Voraussetzungen

Bevor man sich damit auseinandersetzt, wie ein computerbasiertes Wahlsystem (CWS) für die Bundesrepublik Deutschland konkret realisert werden könnte, muss überprüft werden, welche Faktoren dafür sprechen, dass ein CWS mit ernstzunehmender Wahrscheinlichkeit in Deutschland stattfinden wird, um Sinn und Nutzen eines solchen Systems definieren zu können. Diese Faktoren können sowohl finanzieller als auch politischer Natur sein. So ist mit zunehmender Verbreitung des Internet geradezu ein Diskussions-Boom im Bereich der Politischen Wissenschaft in Bezug auf die Nutzungsmöglichkeiten der neuen elektronischen Kommunikationsmechanismen entstanden. Beispielsweise wird in [Zittel_1997] festgestellt:

Moderne Kritiker der Repräsentativverfassung haben die großen Fortschritte in der Kommunikationstechnik ... sehr früh als Chance einer neuerlichen Transformation der Demokratie begriffen. Dabei sieht eine Gruppe von Autoren in den sich rasch ausweitenden Computer- und Telephonnetzen die Bedingung für einen neuerlichen Strukturwandel von Öffentlichkeit gegeben. Von einer Demokratisierung ist in diesem Zusammenhang ebenso die Rede wie von einer Revitalisierung gesellschaflicher Gruppen und Vereinigungen. Andere sehen die demokratietheoretische Bedeutung neuer Medien in einer durch sie möglichen Veränderung des Entscheidungsmodus. Telekommunikation verringere die im Rahmen von Referenden anfallenden Transaktionskosten, was diesem Entscheidungsmodus eine höhere Praktikabilität verleihe. Eine dritte Gruppe sieht die Chance einer Reform der Repräsentativverfassung durch das Internet, weil es die Transparenz des parlamentarischen Prozesses sowie die unmittelbare Anbindung der Abgeordneten an die Interessen der Bürger stärke.
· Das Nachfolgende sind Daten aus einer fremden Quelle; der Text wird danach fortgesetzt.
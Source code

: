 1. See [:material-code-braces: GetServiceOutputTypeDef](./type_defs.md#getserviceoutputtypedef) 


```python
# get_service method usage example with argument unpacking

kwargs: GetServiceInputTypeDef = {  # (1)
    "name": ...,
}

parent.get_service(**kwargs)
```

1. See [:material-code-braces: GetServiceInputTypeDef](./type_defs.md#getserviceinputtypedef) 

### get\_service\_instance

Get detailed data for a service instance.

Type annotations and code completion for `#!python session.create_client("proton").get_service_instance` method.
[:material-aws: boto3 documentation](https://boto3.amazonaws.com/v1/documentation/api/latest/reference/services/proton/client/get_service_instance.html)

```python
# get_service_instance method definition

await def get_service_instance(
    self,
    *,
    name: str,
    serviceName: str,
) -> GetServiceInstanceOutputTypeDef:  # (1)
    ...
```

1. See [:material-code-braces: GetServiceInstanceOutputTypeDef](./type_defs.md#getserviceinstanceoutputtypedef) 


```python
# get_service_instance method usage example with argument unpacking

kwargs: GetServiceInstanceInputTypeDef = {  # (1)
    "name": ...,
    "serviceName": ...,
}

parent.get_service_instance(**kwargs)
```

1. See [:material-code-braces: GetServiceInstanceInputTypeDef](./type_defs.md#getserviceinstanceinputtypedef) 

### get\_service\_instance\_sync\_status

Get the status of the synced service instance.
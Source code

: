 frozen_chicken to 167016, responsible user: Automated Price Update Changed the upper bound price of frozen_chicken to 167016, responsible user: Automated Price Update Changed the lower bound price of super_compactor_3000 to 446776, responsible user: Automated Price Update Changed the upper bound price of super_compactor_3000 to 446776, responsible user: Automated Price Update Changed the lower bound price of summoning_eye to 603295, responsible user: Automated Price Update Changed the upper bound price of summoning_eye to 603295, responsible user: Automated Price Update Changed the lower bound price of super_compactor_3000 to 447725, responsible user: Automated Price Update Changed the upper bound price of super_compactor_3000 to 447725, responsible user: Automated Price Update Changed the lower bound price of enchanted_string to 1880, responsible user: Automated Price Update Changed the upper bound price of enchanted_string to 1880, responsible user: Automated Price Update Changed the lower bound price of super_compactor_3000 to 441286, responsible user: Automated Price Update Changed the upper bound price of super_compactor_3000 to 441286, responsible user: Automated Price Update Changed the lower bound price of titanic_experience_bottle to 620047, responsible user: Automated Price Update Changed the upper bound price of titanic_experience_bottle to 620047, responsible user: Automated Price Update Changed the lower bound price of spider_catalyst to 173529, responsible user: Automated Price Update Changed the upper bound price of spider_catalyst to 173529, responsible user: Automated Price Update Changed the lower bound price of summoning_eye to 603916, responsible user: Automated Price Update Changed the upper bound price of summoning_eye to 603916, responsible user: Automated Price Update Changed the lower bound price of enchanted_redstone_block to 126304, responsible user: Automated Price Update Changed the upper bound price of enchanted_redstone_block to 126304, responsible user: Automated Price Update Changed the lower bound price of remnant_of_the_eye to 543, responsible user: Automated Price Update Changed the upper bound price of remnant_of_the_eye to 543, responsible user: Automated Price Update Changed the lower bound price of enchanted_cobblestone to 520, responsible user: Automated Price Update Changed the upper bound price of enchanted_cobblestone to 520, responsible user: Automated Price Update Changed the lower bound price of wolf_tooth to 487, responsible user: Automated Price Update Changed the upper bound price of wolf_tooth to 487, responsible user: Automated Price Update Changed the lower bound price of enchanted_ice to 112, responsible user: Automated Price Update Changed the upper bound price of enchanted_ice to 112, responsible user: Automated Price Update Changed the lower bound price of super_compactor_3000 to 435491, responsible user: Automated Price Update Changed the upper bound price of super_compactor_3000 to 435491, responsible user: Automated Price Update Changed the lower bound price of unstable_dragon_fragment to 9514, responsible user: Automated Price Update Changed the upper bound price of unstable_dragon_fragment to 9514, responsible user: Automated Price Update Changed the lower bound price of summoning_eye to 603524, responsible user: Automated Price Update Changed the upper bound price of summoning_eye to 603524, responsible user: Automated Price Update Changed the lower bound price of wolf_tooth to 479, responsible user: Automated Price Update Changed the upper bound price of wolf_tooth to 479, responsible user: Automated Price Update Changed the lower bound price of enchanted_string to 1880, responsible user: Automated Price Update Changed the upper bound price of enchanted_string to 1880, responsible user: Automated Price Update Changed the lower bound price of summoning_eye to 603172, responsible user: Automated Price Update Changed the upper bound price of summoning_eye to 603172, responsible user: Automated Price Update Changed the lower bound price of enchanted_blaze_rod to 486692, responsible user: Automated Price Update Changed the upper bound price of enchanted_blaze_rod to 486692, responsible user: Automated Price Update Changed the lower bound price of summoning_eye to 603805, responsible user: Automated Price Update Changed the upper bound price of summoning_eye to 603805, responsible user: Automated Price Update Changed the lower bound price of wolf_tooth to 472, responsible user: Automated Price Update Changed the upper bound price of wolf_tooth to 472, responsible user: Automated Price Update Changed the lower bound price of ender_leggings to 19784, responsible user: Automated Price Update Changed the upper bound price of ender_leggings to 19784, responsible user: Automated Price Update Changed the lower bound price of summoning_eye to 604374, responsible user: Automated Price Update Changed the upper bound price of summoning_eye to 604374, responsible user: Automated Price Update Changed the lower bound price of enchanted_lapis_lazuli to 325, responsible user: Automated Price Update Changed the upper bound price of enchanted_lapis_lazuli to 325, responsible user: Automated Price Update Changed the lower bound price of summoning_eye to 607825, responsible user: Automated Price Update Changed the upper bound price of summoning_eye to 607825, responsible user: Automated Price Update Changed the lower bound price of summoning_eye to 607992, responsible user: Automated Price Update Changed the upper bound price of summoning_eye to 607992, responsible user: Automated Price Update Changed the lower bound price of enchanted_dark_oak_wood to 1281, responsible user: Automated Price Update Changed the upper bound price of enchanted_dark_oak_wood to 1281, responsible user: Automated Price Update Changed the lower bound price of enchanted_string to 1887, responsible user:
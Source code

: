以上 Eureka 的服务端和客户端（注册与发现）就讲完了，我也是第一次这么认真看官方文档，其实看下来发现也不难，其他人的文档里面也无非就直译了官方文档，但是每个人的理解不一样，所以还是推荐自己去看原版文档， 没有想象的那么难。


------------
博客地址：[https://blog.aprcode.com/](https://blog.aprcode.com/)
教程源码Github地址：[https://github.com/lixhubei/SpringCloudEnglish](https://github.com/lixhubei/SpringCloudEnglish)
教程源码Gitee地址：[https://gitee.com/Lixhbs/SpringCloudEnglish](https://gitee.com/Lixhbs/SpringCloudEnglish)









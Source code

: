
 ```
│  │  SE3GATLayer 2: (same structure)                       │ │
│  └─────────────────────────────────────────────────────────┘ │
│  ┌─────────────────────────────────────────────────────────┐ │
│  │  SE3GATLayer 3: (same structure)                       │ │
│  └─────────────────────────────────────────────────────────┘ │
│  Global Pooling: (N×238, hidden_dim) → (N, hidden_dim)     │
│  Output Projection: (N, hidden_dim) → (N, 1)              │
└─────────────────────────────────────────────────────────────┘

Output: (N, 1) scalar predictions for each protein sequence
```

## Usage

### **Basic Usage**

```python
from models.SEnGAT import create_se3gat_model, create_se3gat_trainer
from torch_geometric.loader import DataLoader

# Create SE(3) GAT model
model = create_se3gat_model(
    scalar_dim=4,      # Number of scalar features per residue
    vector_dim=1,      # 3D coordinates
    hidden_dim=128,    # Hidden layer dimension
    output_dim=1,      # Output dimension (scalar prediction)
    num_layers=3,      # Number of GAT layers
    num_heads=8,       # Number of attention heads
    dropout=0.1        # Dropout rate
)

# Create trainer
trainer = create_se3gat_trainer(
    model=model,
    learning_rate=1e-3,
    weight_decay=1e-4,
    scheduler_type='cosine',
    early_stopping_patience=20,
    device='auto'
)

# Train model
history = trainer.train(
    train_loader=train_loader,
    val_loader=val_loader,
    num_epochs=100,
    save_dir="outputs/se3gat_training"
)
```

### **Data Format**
Vorteile der elektronischen Kommunikation

Die Diskussion über gesellschaftliche Einsatzmöglichkeiten der elektronischen Kommunikationsmedien ist bereits voll im Gange und teilweise über den Zustand der Diskussion hinaus in die Anwendung übergegangen. Dies lässt sich an Beispielen belegen, in denen politische Organisationen ihre Präsenz im Internet verstärken oder sogar direkte Dienstleistungen des Staates über das Internet verfügbar werden, beispielsweise:

Natürlich stellen diese Beispiele nur einen kleinen Teil der bereits existierenden Angebote und dementsprechend auch nur einen Teil der denkbaren Nutzungsmöglichkeiten dar. Historisch betrachtet lässt sich feststellen, dass die gesellschaftliche Entwicklung der Anwendung technischer Neuerungen der in der Privatwirtschaft hinterherhinkt. Die Wettbewerbsvorteile, die für die wirtschaftliche Anwendung den Ausschlag geben - hier seinen Faktoren wie Effizienssteigerung, Kostenreduzierung, Flexibilität und Kundenorientierung genannt -, lassen sich jedoch auch für staatliche oder private Organisationen nutzen. So ist eine Präsentation im Internet mit verhältnismäßig geringem finanziellen Aufwand verbunden, und die Art der Darstellung kann unabhängig erfolgen.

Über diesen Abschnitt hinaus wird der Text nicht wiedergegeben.